In all courses, 90% of students of approved intake capacity are admitted on the basis of merit position secured by the candidate in West Bengal Joint Entrance Examination. The 10% balance of students are admitted from Joint Entrance Examination – Main as per the norms stipulated by the UGC and the West Bengal.

Diploma holders in any engineering and technical discipline can enter for a degree course in the second year at HETC, through the admission test JELET conducted by Central Selection Committee (CSC).

Among these, some (1 or 2) seats are also available for Reserved Category, Tuition Fee Waiver (TFW) and PwD candidates.

==Campus==
HETC is in Hooghly of Hooghly District in West Bengal, India. It is 1.9 km from the Hooghly railway station and approximately 800 m from Hooghly Ghat railway station. One half of the campus is connected through Wi-Fi. The college consists of an academic and administrative building, a library and a vast area of open land.

===Hostel===
There is a hostel for female students inside of the college campus while the hostel for male students is external.
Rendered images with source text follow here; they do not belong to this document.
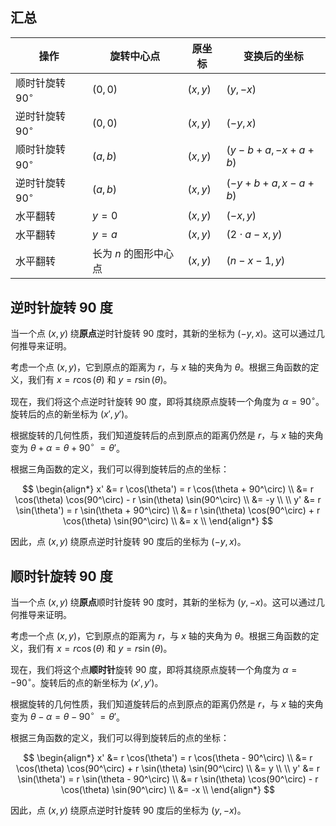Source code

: ## 汇总


| 操作               | 旋转中心点         | 原坐标     | 变换后的坐标                    |
| ---------------- | ------------- | ------- | ------------------------- |
| 顺时针旋转 $90^\circ$ | $(0,0)$       | $(x,y)$ | $(y,-x)$                  |
| 逆时针旋转 $90^\circ$ | $(0,0)$       | $(x,y)$ | $(-y,x)$                  |
| 顺时针旋转 $90^\circ$ | $(a,b)$       | $(x,y)$ | $(y - b + a, -x + a + b)$ |
| 逆时针旋转 $90^\circ$ | $(a,b)$       | $(x,y)$ | $(-y + b + a, x - a + b)$ |
| 水平翻转             | $y=0$         | $(x,y)$ | $(-x,y)$                  |
| 水平翻转             | $y=a$         | $(x,y)$ | $(2\cdot a-x,y)$          |
| 水平翻转             | 长为 $n$ 的图形中心点 | $(x,y)$ | $(n-x - 1,y)$             |

## 逆时针旋转 90 度
当一个点 $(x, y)$ 绕**原点**逆时针旋转 $90$ 度时，其新的坐标为 $(-y, x)$。这可以通过几何推导来证明。

考虑一个点 $(x, y)$，它到原点的距离为 $r$，与 $x$ 轴的夹角为 $\theta$。根据三角函数的定义，我们有 $x = r \cos(\theta)$ 和 $y = r \sin(\theta)$。

现在，我们将这个点逆时针旋转 $90$ 度，即将其绕原点旋转一个角度为 $\alpha = 90^\circ$。旋转后的点的新坐标为 $(x', y')$。

根据旋转的几何性质，我们知道旋转后的点到原点的距离仍然是 $r$，与 $x$ 轴的夹角变为 $\theta + \alpha = \theta + 90^\circ\ = \theta'$。

根据三角函数的定义，我们可以得到旋转后的点的坐标：

$$
\begin{align*}
x' &= r \cos(\theta') = r \cos(\theta + 90^\circ) \\
   &= r \cos(\theta) \cos(90^\circ) - r \sin(\theta) \sin(90^\circ) \\
   &= -y \\
\\
y' &= r \sin(\theta') = r \sin(\theta + 90^\circ) \\
   &= r \sin(\theta) \cos(90^\circ) + r \cos(\theta) \sin(90^\circ) \\
   &= x \\
\end{align*}
$$

因此，点 $(x, y)$ 绕原点逆时针旋转 $90$ 度后的坐标为 $(-y, x)$。

## 顺时针旋转 90 度

当一个点 $(x, y)$ 绕**原点**顺时针旋转 $90$ 度时，其新的坐标为 $(y, -x)$。这可以通过几何推导来证明。

考虑一个点 $(x, y)$，它到原点的距离为 $r$，与 $x$ 轴的夹角为 $\theta$。根据三角函数的定义，我们有 $x = r \cos(\theta)$ 和 $y = r \sin(\theta)$。


现在，我们将这个点**顺时针**旋转 $90$ 度，即将其绕原点旋转一个角度为 $\alpha = -90^\circ$。旋转后的点的新坐标为 $(x', y')$。

根据旋转的几何性质，我们知道旋转后的点到原点的距离仍然是 $r$，与 $x$ 轴的夹角变为 $\theta - \alpha = \theta - 90^\circ\ = \theta'$。

根据三角函数的定义，我们可以得到旋转后的点的坐标：

$$
\begin{align*}
x' &= r \cos(\theta') = r \cos(\theta - 90^\circ) \\
   &= r \cos(\theta) \cos(90^\circ) + r \sin(\theta) \sin(90^\circ) \\
   &= y \\
\\
y' &= r \sin(\theta') = r \sin(\theta - 90^\circ) \\
   &= r \sin(\theta) \cos(90^\circ) - r \cos(\theta) \sin(90^\circ) \\
   &= -x \\
\end{align*}
$$

因此，点 $(x, y)$ 绕原点逆时针旋转 $90$ 度后的坐标为 $(y, -x)$。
==Training and placement==
The training and placement cell arranges vacational training and placement for students at organizations like Indian Air Force, L&T, VECC, Air India, Doordarshan, BSNL, DRDO, WBPDCL, WBSEDCL, Eastern Railways (India), NTPC, DVC, CLW, Simplex, Bridge & Roof, KMDA, Shapoorji Pallonji Group, Gannon Dunkerley & Company, TCS, mPockket., West Bengal State Electricity Transmission Company (WBSETCL), Maulana Abul Kalam Azad University of Technology, Tatia Topi Engineering Works, West Bengal State Council of School Education and IBM.